23b and He will be raised on the third day.β
This clause is just as crucial as the previous one, but it is the part the disciples consistently failed to hear. The murder is not the end of the story. The grave is not the final destination. After the execution comes the resurrection. Jesus states it as a fact, with the same certainty as His death. Notice the specificity: "on the third day." This is not a vague hope of some spiritual afterlife; it is a promise of a bodily resurrection at a specific point in time. This is His vindication. This is the Father's "Amen!" to the Son's "It is finished." Death will do its worst, and it will be swallowed up in victory. The cross is the great battle, but the resurrection is the announcement that the war has been won.
23c And they were deeply grieved.
Their reaction is telling. They were not confused, asking what "raised on the third day" meant, as they do in Mark's account. Here, Matthew simply records their emotional state: deep grief. The news of His impending death completely overshadowed the promise of His resurrection. Their sorrow was a testament to their genuine love for Him. They could not imagine a world without their Master. But their sorrow was also a testament to their spiritual blindness. They were still operating on a framework where the Messiah's death was an unthinkable tragedy, a catastrophic failure. They had not yet understood that it was a necessary triumph. They were grieving what they should have been, in faith, celebrating as the very means of their salvation. Their grief was a natural human reaction, but it was a reaction that the Holy Spirit would soon transform into a bold, joyful, and world-altering proclamation.
Application
This passage forces us to confront the heart of our faith. Do we have a theology that makes room for the cross? I don't mean just a historical acknowledgment of it, but a functional, day-to-day embrace of its necessity. Jesus' path to glory was through suffering, and He tells us that the path of His disciples is the same. "If anyone would come after me, let him deny himself and take up his cross and follow me" (Matt 16:24).

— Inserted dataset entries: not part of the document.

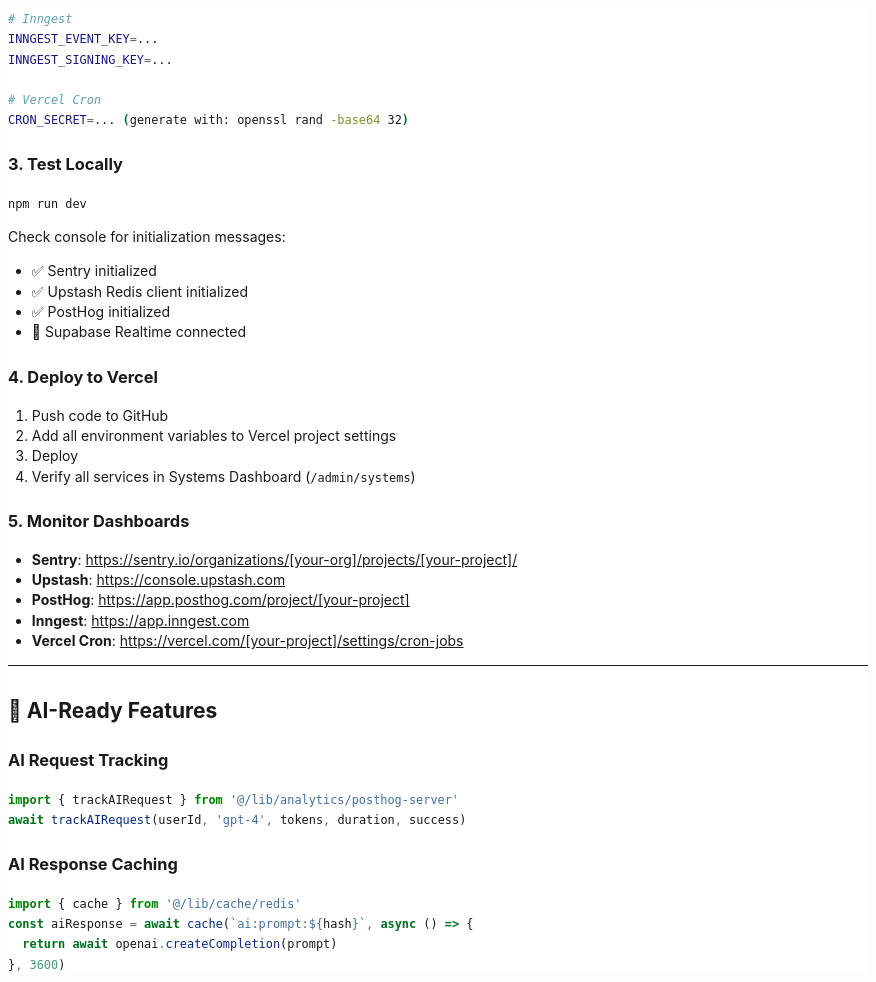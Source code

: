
 ```bash
# Inngest
INNGEST_EVENT_KEY=...
INNGEST_SIGNING_KEY=...

# Vercel Cron
CRON_SECRET=... (generate with: openssl rand -base64 32)
```

### **3. Test Locally**

```bash
npm run dev
```

Check console for initialization messages:
- ✅ Sentry initialized
- ✅ Upstash Redis client initialized
- ✅ PostHog initialized
- 🔌 Supabase Realtime connected

### **4. Deploy to Vercel**

1. Push code to GitHub
2. Add all environment variables to Vercel project settings
3. Deploy
4. Verify all services in Systems Dashboard (`/admin/systems`)

### **5. Monitor Dashboards**

- **Sentry**: https://sentry.io/organizations/[your-org]/projects/[your-project]/
- **Upstash**: https://console.upstash.com
- **PostHog**: https://app.posthog.com/project/[your-project]
- **Inngest**: https://app.inngest.com
- **Vercel Cron**: https://vercel.com/[your-project]/settings/cron-jobs

---

## 🤖 **AI-Ready Features**

### **AI Request Tracking**
```javascript
import { trackAIRequest } from '@/lib/analytics/posthog-server'
await trackAIRequest(userId, 'gpt-4', tokens, duration, success)
```

### **AI Response Caching**
```javascript
import { cache } from '@/lib/cache/redis'
const aiResponse = await cache(`ai:prompt:${hash}`, async () => {
  return await openai.createCompletion(prompt)
}, 3600)
```
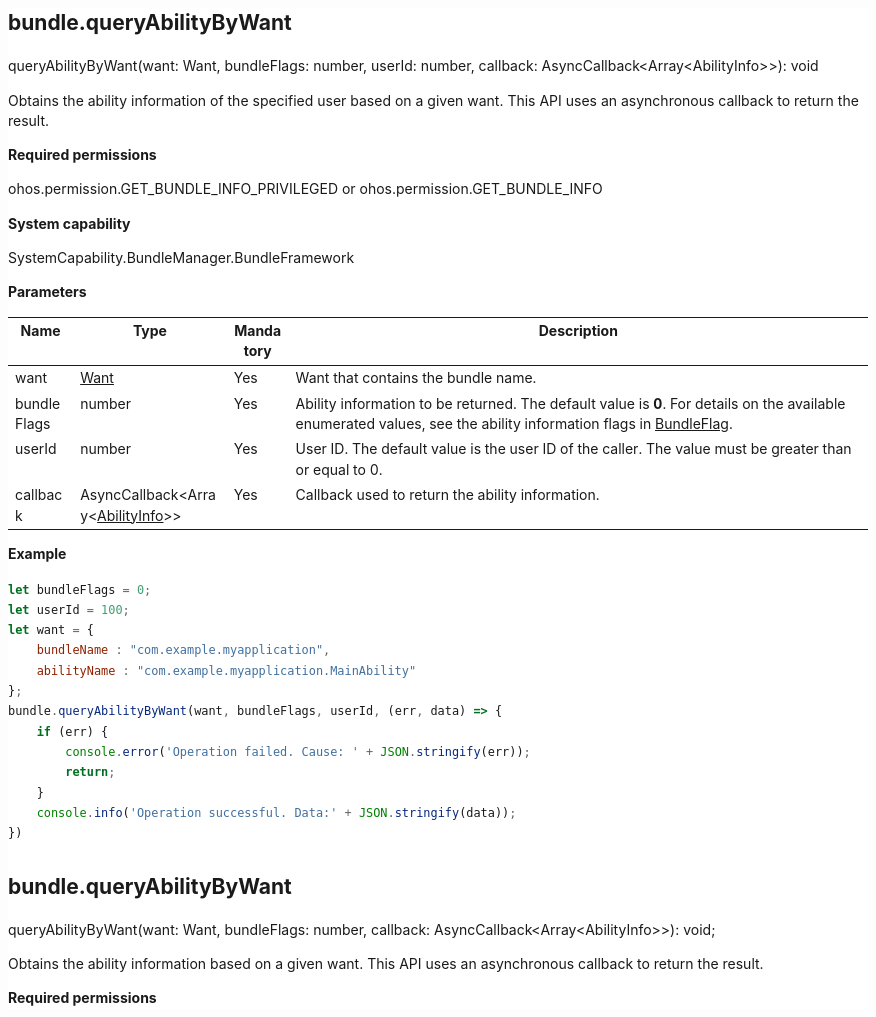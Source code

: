 

## bundle.queryAbilityByWant

queryAbilityByWant(want: Want, bundleFlags: number, userId: number, callback: AsyncCallback<Array\<AbilityInfo>>): void

Obtains the ability information of the specified user based on a given want. This API uses an asynchronous callback to return the result.

**Required permissions**

ohos.permission.GET_BUNDLE_INFO_PRIVILEGED or ohos.permission.GET_BUNDLE_INFO

**System capability**

SystemCapability.BundleManager.BundleFramework

**Parameters**

| Name       | Type                                                        | Mandatory| Description                                                        |
| ----------- | ------------------------------------------------------------ | ---- | ------------------------------------------------------------ |
| want        | [Want](js-apis-application-Want.md)                          | Yes  | Want that contains the bundle name.                      |
| bundleFlags | number                                                       | Yes  | Ability information to be returned. The default value is **0**. For details on the available enumerated values, see the ability information flags in [BundleFlag](#bundleflag).|
| userId      | number                                                       | Yes  | User ID. The default value is the user ID of the caller. The value must be greater than or equal to 0.         |
| callback    | AsyncCallback<Array\<[AbilityInfo](js-apis-bundle-AbilityInfo.md)>> | Yes  | Callback used to return the ability information.               |

**Example**

```js
let bundleFlags = 0;
let userId = 100;
let want = {
    bundleName : "com.example.myapplication",
    abilityName : "com.example.myapplication.MainAbility"
};
bundle.queryAbilityByWant(want, bundleFlags, userId, (err, data) => {
    if (err) {
        console.error('Operation failed. Cause: ' + JSON.stringify(err));
        return;
    }
    console.info('Operation successful. Data:' + JSON.stringify(data));
})
```

## bundle.queryAbilityByWant

queryAbilityByWant(want: Want, bundleFlags: number, callback: AsyncCallback<Array\<AbilityInfo>>): void;

Obtains the ability information based on a given want. This API uses an asynchronous callback to return the result.

**Required permissions**

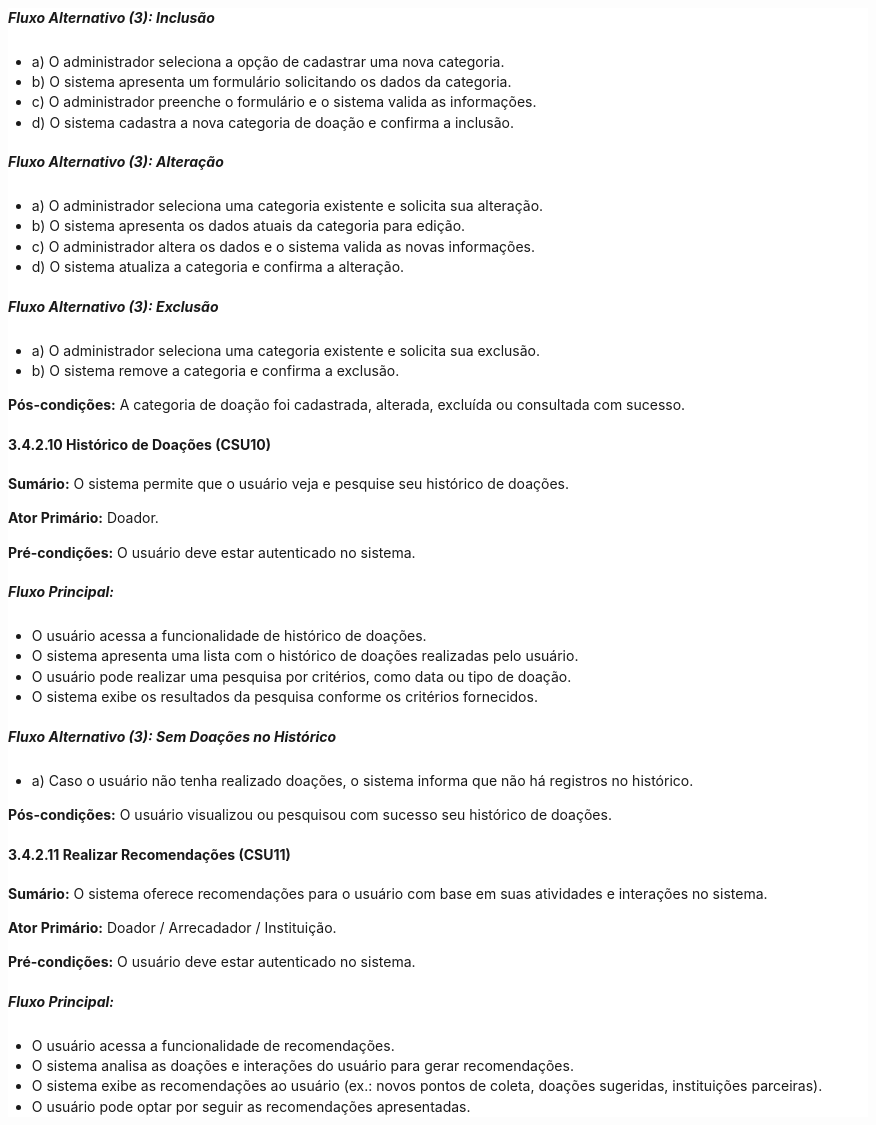 ##### Fluxo Alternativo (3): Inclusão

- a) O administrador seleciona a opção de cadastrar uma nova categoria.
- b) O sistema apresenta um formulário solicitando os dados da categoria.
- c) O administrador preenche o formulário e o sistema valida as informações.
- d) O sistema cadastra a nova categoria de doação e confirma a inclusão.

##### Fluxo Alternativo (3): Alteração

- a) O administrador seleciona uma categoria existente e solicita sua alteração.
- b) O sistema apresenta os dados atuais da categoria para edição.
- c) O administrador altera os dados e o sistema valida as novas informações.
- d) O sistema atualiza a categoria e confirma a alteração.

##### Fluxo Alternativo (3): Exclusão

- a) O administrador seleciona uma categoria existente e solicita sua exclusão.
- b) O sistema remove a categoria e confirma a exclusão.

**Pós-condições:** A categoria de doação foi cadastrada, alterada, excluída ou consultada com sucesso.


#### 3.4.2.10 Histórico de Doações (CSU10)
**Sumário:** O sistema permite que o usuário veja e pesquise seu histórico de doações.

**Ator Primário:** Doador.

**Pré-condições:** O usuário deve estar autenticado no sistema.

##### Fluxo Principal:

- O usuário acessa a funcionalidade de histórico de doações.
- O sistema apresenta uma lista com o histórico de doações realizadas pelo usuário.
- O usuário pode realizar uma pesquisa por critérios, como data ou tipo de doação.
- O sistema exibe os resultados da pesquisa conforme os critérios fornecidos.

##### Fluxo Alternativo (3): Sem Doações no Histórico

- a) Caso o usuário não tenha realizado doações, o sistema informa que não há registros no histórico.

**Pós-condições:** O usuário visualizou ou pesquisou com sucesso seu histórico de doações.

#### 3.4.2.11 Realizar Recomendações (CSU11)
**Sumário:** O sistema oferece recomendações para o usuário com base em suas atividades e interações no sistema.

**Ator Primário:** Doador / Arrecadador / Instituição.

**Pré-condições:** O usuário deve estar autenticado no sistema.

##### Fluxo Principal:

- O usuário acessa a funcionalidade de recomendações.
- O sistema analisa as doações e interações do usuário para gerar recomendações.
- O sistema exibe as recomendações ao usuário (ex.: novos pontos de coleta, doações sugeridas, instituições parceiras).
- O usuário pode optar por seguir as recomendações apresentadas.
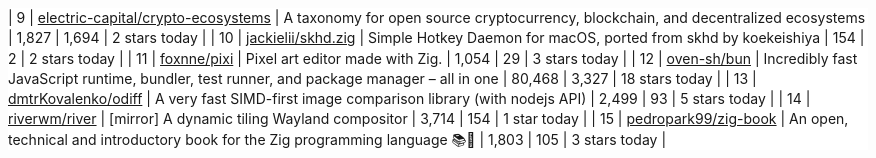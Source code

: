 | 9 | [electric-capital/crypto-ecosystems](https://github.com/electric-capital/crypto-ecosystems) | A taxonomy for open source cryptocurrency, blockchain, and decentralized ecosystems | 1,827 | 1,694 | 2 stars today |
| 10 | [jackielii/skhd.zig](https://github.com/jackielii/skhd.zig) | Simple Hotkey Daemon for macOS, ported from skhd by koekeishiya | 154 | 2 | 2 stars today |
| 11 | [foxnne/pixi](https://github.com/foxnne/pixi) | Pixel art editor made with Zig. | 1,054 | 29 | 3 stars today |
| 12 | [oven-sh/bun](https://github.com/oven-sh/bun) | Incredibly fast JavaScript runtime, bundler, test runner, and package manager – all in one | 80,468 | 3,327 | 18 stars today |
| 13 | [dmtrKovalenko/odiff](https://github.com/dmtrKovalenko/odiff) | A very fast SIMD-first image comparison library (with nodejs API) | 2,499 | 93 | 5 stars today |
| 14 | [riverwm/river](https://github.com/riverwm/river) | [mirror] A dynamic tiling Wayland compositor | 3,714 | 154 | 1 star today |
| 15 | [pedropark99/zig-book](https://github.com/pedropark99/zig-book) | An open, technical and introductory book for the Zig programming language 📚📖 | 1,803 | 105 | 3 stars today |
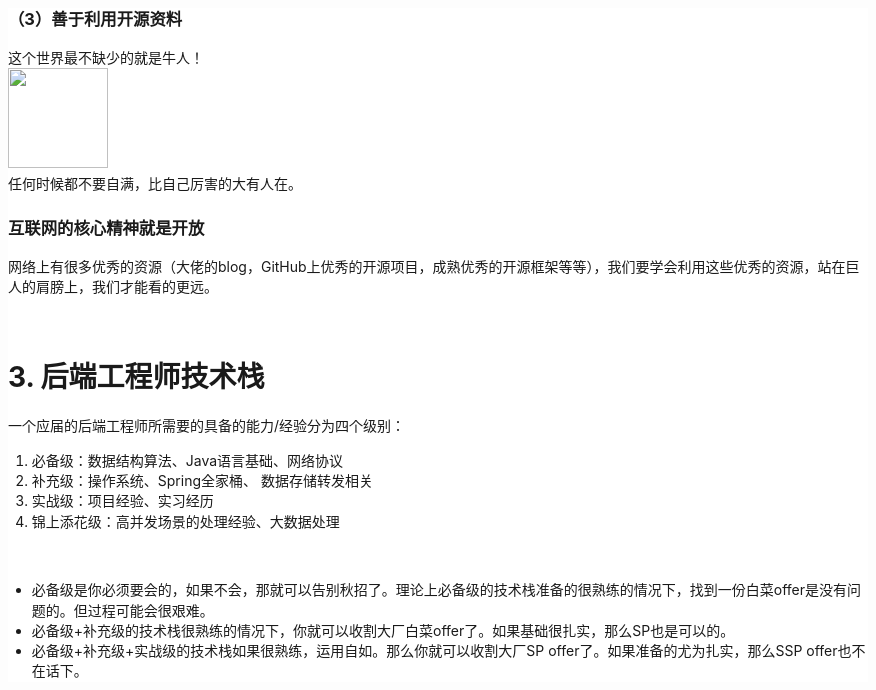  <div>
  <h3>
   （3）善于利用开源资料
  </h3>
  <div>
   这个世界最不缺少的就是牛人！
  </div>
  <div>
   <img data-card-emoji="[果然是大佬]" height="100px" src="https://uploadfiles.nowcoder.com/images/20191021/63_1571627558505_FF9499EFCFB66FFEF8028E46AA11DF04" width="100px"/>
   <br/>
  </div>
  <div>
   任何时候都不要自满，比自己厉害的大有人在。
  </div>
  <h3>
   互联网的核心精神就是开放
  </h3>
  <div>
   网络上有很多优秀的资源（大佬的blog，GitHub上优秀的开源项目，成熟优秀的开源框架等等），我们要学会利用这些优秀的资源，站在巨人的肩膀上，我们才能看的更远。
  </div>
  <div>
   <br/>
  </div>
  <h1>
   3. 后端工程师技术栈
  </h1>
  一个应届的后端工程师所需要的具备的能力/经验分为四个级别：
  <br/>
 </div>
 <div>
  <ol>
   <li>
    必备级：数据结构算法、Java语言基础、网络协议
   </li>
   <li>
    补充级：操作系统、Spring全家桶、
    <span>
    </span>
    数据存储转发相关
    <span>
    </span>
   </li>
   <li>
    实战级：项目经验、实习经历
   </li>
   <li>
    锦上添花级：高并发场景的处理经验、大数据处理
   </li>
  </ol>
  <div>
   <br/>
  </div>
  <div>
   <ul>
    <li>
     必备级是你必须要会的，如果不会，那就可以告别秋招了。理论上必备级的技术栈准备的很熟练的情况下，找到一份白菜offer是没有问题的。但过程可能会很艰难。
    </li>
    <li>
     必备级+补充级的技术栈很熟练的情况下，你就可以收割大厂白菜offer了。如果基础很扎实，那么SP也是可以的。
    </li>
    <li>
     必备级+补充级+实战级的技术栈如果很熟练，运用自如。那么你就可以收割大厂SP offer了。如果准备的尤为扎实，那么SSP offer也不在话下。
    </li>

We are often like the disciples, deeply grieved by the crosses that God appoints for us. We see the trial, the loss, the betrayal, the pain, and we grieve. This is natural. But we must not stop there. We must, by faith, hear the second half of the sentence: "and he will be raised on the third day." Every cross in the life of a believer is appointed by a sovereign God and is followed by a resurrection of some kind. It might be a resurrection of hope, of character, of new opportunities, and ultimately, it will be our own bodily resurrection on the last day. We must learn to see our sufferings not as tragic interruptions to God's plan, but as the very instruments He is using to conform us to the image of His Son. The world sees a man being handed over to be killed and calls it a tragedy. The Christian sees the Son of Man being handed over to be killed and calls it salvation. And when we see our own small trials in light of that great sacrifice, our grief, while real, can be transformed into a deep and abiding hope.